The new fee was imposed by the council as an interim measure while staff is considering a more dramatic overhaul to the refuse-rate structure. Palo Alto’s refuse fund has been losing money in recent years as more customers switched to smaller trash cans, trimming their garbage bills and the city’s revenues. The new rate structure will likely include charges for recycling and composting, services that are currently offered for free.

The flat fee is helping city officials reach their goal of creating more parity between Palo Alto’s residential and commercial customers. Preliminary analysis from the Public Works Department has indicated that commercial customers are paying far more than their share for the garbage operation, effectively subsidizing residential customers.

Brad Eggleston, manager of the city’s environmental control programs, wrote in a report that staff’s recommendation to raise residential rates is “based on the need to bring the residential rates up to a fuller cost recovery level while attempting to correct the existing inequities between residential and commercial sectors.”

According to the department’s estimate, residential rates would have to be increased by 79 percent for parity to be achieved.

The Finance Committee discussed the new residential fee on July 19 and voted unanimously to support it. In addition to bringing in needed revenues, the new fee would bring the city closer to compliance with Proposition 218, a state law that prohibits refuse rates from exceeding the cost of providing the services.

“We’re addressing some inequities in the cost of service study that have come to light,” Councilman Greg Scharff, who chairs the Finance Committee, said Monday. “We didn’t want to exacerbate these inequities.”

The council swiftly approved the new fee with no opposition from any of its members or from the public. It also approved a staff plan to borrow $1.25 million from the General Fund to avoid having to increase the rates further. The refuse fund would repay the money in 2013.

Staff will return in the fall with further proposals for reducing expenditures in the refuse fund, including an analysis of a potential closure of the city’s Recycling Center in the Baylands.

Join the Conversation

38 Comments

  1. This is a tax not a fee. Can I opt out? Can I decide to put out my garbage once every two weeks to save money? Can I get credit while I am away on vacation and have no garbage? Can I choose to get my garbage removed by another company or by taking it to the dump myself?

    No, this is something I can do nothing about. It is a tax, not a fee.

    Am I pleased about this situation? No, not at all.

  2. So unfair to give a much higher percentage increase to residents who produce the least amount of garbage. This is like a 30% rate increase to people on the 15 gallon/week plan.

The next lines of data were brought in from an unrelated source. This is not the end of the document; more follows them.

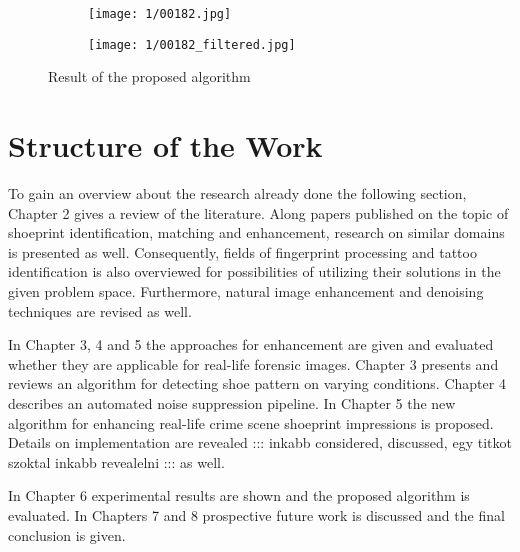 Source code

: \documentclass[draft,final]{vutinfth} %
\begin{document}
\begin{figure}[h]
  \centering
  \begin{subfigure}[b]{0.45\columnwidth}
    \centering
    \texttt{[image: 1/00182.jpg]}
    \label{fig:intro:orig}
  \end{subfigure}
  \begin{subfigure}[b]{0.45\columnwidth}
    \centering
    \texttt{[image: 1/00182\_filtered.jpg]}
    \label{fig:intro:enhanced}
  \end{subfigure}
  \caption{Result of the proposed algorithm}
  \label{fig:example}
\end{figure}

\section{Structure of the Work}
\par
To gain an overview about the research already done the following section, Chapter 2 gives a review of the literature. 
Along papers published on the topic of shoeprint identification, matching and enhancement, research on similar domains is presented as well.
Consequently, fields of fingerprint processing and tattoo identification is also overviewed for possibilities of utilizing their solutions in the given problem space.
Furthermore, natural image enhancement and denoising techniques are revised as well.
\par
In Chapter 3, 4 and 5 the approaches for enhancement are given and evaluated whether they are applicable for real-life forensic images.
Chapter 3 presents and reviews an algorithm for detecting shoe pattern on varying conditions.
Chapter 4 describes an automated noise suppression pipeline.
In Chapter 5 the new algorithm for enhancing real-life crime scene shoeprint impressions is proposed.
Details on implementation are revealed ::: inkabb considered, discussed, egy titkot szoktal inkabb revealelni ::: as well.
\par
In Chapter 6 experimental results are shown and the proposed algorithm is evaluated.
In Chapters 7 and 8 prospective future work is discussed and the final conclusion is given. 
\end{document}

  3. Maybe that 40 million from Stanford could help right about now, as “Palo Alto ponders what to do with the money.”
    Palo Alto will squeeze all it’s civic minded people out with these types of mandates.

  4. Agreed. The city needs to stand up to the insidious public union special interests and get costs under control and stop nickel and diming the taxpaying public every chance it gets.

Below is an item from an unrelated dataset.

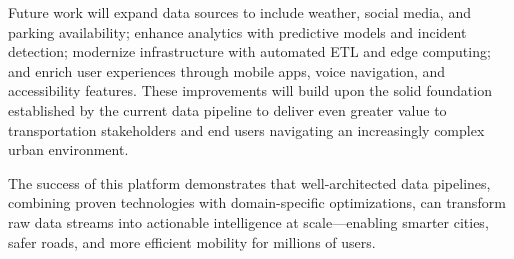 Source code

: Future work will expand data sources to include weather, social media, and parking availability; enhance analytics with predictive models and incident detection; modernize infrastructure with automated ETL and edge computing; and enrich user experiences through mobile apps, voice navigation, and accessibility features. These improvements will build upon the solid foundation established by the current data pipeline to deliver even greater value to transportation stakeholders and end users navigating an increasingly complex urban environment.

The success of this platform demonstrates that well-architected data pipelines, combining proven technologies with domain-specific optimizations, can transform raw data streams into actionable intelligence at scale—enabling smarter cities, safer roads, and more efficient mobility for millions of users.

    I resent any (non-voter approved) tax increase when we pay a bloated, overstaffed fire department six figures, with matching, guaranteed pensions for retirees in their FIFTIES, to have a bunch of union bureaucrats accrue overtime while sleeping between routine medical calls. When is the last time a PA firefighter died in the line of duty. Never. Yet the council, much of which has been bought and paid for by the fire union, continues to pay them about 3-4X what a soldier gets for fighting on the front lines.

  5. It would be nice to know the impact of wages and pension funds on this increase? If the city is trying to encourage recycling then charging fees will dissuade people from recycling. Typical city reaction, increase fees rather than figure out ways to save money and cut expenses.

  6. It is the same story over and over: we are told to
    use less water
    use less electricity
    use less garbage

    and each time they increase the charge after we decrease the volume.

  7. OK Listen everyone –

    Every week you put your trash out and a man comes and takes it away. You don’t have to wade through piles of trash, rats and worse. You don’t have to breathe your burning trash, smell it rot or suffer nasty deceases.

    That’s really good and worth far more that we are asked to pay for it. Yes it’s getting more expensive – as is everything around here.

    Before blaming the public workers you might remember that the trash is picked up by a private company and in this same news paper there’s a story about Public workers agreeing to a salary freeze.

    Get something real to complain about.

  8. This idiocy convinced me to stop recycling. Fools.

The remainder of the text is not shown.